§ **WORK ORDER**
These records must be written out again exactly.

§ **SUPPLIED ENTRIES**
%%

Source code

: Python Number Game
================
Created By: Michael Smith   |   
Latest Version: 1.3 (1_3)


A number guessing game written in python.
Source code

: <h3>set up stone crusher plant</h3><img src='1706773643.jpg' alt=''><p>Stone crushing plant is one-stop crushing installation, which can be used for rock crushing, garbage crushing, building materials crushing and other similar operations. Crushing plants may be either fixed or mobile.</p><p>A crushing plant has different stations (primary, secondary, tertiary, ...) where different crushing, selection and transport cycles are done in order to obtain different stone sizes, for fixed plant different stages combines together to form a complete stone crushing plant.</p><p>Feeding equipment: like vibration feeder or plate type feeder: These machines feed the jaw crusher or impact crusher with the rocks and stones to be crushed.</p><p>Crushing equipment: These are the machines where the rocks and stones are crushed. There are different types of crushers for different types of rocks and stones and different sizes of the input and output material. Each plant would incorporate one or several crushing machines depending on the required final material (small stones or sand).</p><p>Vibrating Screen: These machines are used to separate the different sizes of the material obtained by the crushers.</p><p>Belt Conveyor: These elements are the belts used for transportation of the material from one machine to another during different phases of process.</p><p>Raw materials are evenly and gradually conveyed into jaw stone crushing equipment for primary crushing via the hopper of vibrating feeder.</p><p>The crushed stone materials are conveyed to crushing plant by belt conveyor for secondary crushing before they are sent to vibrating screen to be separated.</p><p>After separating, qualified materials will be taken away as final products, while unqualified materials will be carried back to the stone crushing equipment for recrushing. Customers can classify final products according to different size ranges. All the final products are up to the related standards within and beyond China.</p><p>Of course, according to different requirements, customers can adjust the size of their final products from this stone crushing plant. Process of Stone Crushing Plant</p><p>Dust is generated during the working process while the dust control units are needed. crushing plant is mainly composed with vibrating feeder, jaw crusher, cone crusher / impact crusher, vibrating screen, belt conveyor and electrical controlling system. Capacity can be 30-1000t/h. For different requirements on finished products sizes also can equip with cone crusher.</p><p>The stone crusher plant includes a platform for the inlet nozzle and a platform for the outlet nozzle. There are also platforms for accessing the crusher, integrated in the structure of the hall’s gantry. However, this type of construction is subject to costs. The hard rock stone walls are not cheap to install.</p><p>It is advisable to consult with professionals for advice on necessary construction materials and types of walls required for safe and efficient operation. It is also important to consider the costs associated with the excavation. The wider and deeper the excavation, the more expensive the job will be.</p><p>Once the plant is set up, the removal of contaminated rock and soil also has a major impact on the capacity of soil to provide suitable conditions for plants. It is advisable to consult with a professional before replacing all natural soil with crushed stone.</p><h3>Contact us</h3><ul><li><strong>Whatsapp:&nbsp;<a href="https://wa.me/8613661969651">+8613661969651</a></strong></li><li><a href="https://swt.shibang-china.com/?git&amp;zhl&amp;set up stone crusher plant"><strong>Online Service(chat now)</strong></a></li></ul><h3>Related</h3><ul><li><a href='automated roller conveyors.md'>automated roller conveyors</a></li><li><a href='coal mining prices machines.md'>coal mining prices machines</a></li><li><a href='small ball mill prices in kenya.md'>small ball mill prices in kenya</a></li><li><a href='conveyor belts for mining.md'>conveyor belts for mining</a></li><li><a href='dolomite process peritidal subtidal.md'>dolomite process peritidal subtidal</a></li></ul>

%%

§ **WRITTEN ANSWER**
Source code

: Python Number Game
================
Created By: Michael Smith   |   
Latest Version: 1.3 (1_3)


A number guessing game written in python.
Source code

: <h3>set up stone crusher plant</h3><img src='1706773643.jpg' alt=''><p>Stone crushing plant is one-stop crushing installation, which can be used for rock crushing, garbage crushing, building materials crushing and other similar operations. Crushing plants may be either fixed or mobile.</p><p>A crushing plant has different stations (primary, secondary, tertiary, ...) where different crushing, selection and transport cycles are done in order to obtain different stone sizes, for fixed plant different stages combines together to form a complete stone crushing plant.</p><p>Feeding equipment: like vibration feeder or plate type feeder: These machines feed the jaw crusher or impact crusher with the rocks and stones to be crushed.</p><p>Crushing equipment: These are the machines where the rocks and stones are crushed. There are different types of crushers for different types of rocks and stones and different sizes of the input and output material. Each plant would incorporate one or several crushing machines depending on the required final material (small stones or sand).</p><p>Vibrating Screen: These machines are used to separate the different sizes of the material obtained by the crushers.</p><p>Belt Conveyor: These elements are the belts used for transportation of the material from one machine to another during different phases of process.</p><p>Raw materials are evenly and gradually conveyed into jaw stone crushing equipment for primary crushing via the hopper of vibrating feeder.</p><p>The crushed stone materials are conveyed to crushing plant by belt conveyor for secondary crushing before they are sent to vibrating screen to be separated.</p><p>After separating, qualified materials will be taken away as final products, while unqualified materials will be carried back to the stone crushing equipment for recrushing. Customers can classify final products according to different size ranges. All the final products are up to the related standards within and beyond China.</p><p>Of course, according to different requirements, customers can adjust the size of their final products from this stone crushing plant. Process of Stone Crushing Plant</p><p>Dust is generated during the working process while the dust control units are needed. crushing plant is mainly composed with vibrating feeder, jaw crusher, cone crusher / impact crusher, vibrating screen, belt conveyor and electrical controlling system. Capacity can be 30-1000t/h. For different requirements on finished products sizes also can equip with cone crusher.</p><p>The stone crusher plant includes a platform for the inlet nozzle and a platform for the outlet nozzle. There are also platforms for accessing the crusher, integrated in the structure of the hall’s gantry. However, this type of construction is subject to costs. The hard rock stone walls are not cheap to install.</p><p>It is advisable to consult with professionals for advice on necessary construction materials and types of walls required for safe and efficient operation. It is also important to consider the costs associated with the excavation. The wider and deeper the excavation, the more expensive the job will be.</p><p>Once the plant is set up, the removal of contaminated rock and soil also has a major impact on the capacity of soil to provide suitable conditions for plants. It is advisable to consult with a professional before replacing all natural soil with crushed stone.</p><h3>Contact us</h3><ul><li><strong>Whatsapp:&nbsp;<a href="https://wa.me/8613661969651">+8613661969651</a></strong></li><li><a href="https://swt.shibang-china.com/?git&amp;zhl&amp;set up stone crusher plant"><strong>Online Service(chat now)</strong></a></li></ul><h3>Related</h3><ul><li><a href='automated roller conveyors.md'>automated roller conveyors</a></li><li><a href='coal mining prices machines.md'>coal mining prices machines</a></li><li><a href='small ball mill prices in kenya.md'>small ball mill prices in kenya</a></li><li><a href='conveyor belts for mining.md'>conveyor belts for mining</a></li><li><a href='dolomite process peritidal subtidal.md'>dolomite process peritidal subtidal</a></li></ul>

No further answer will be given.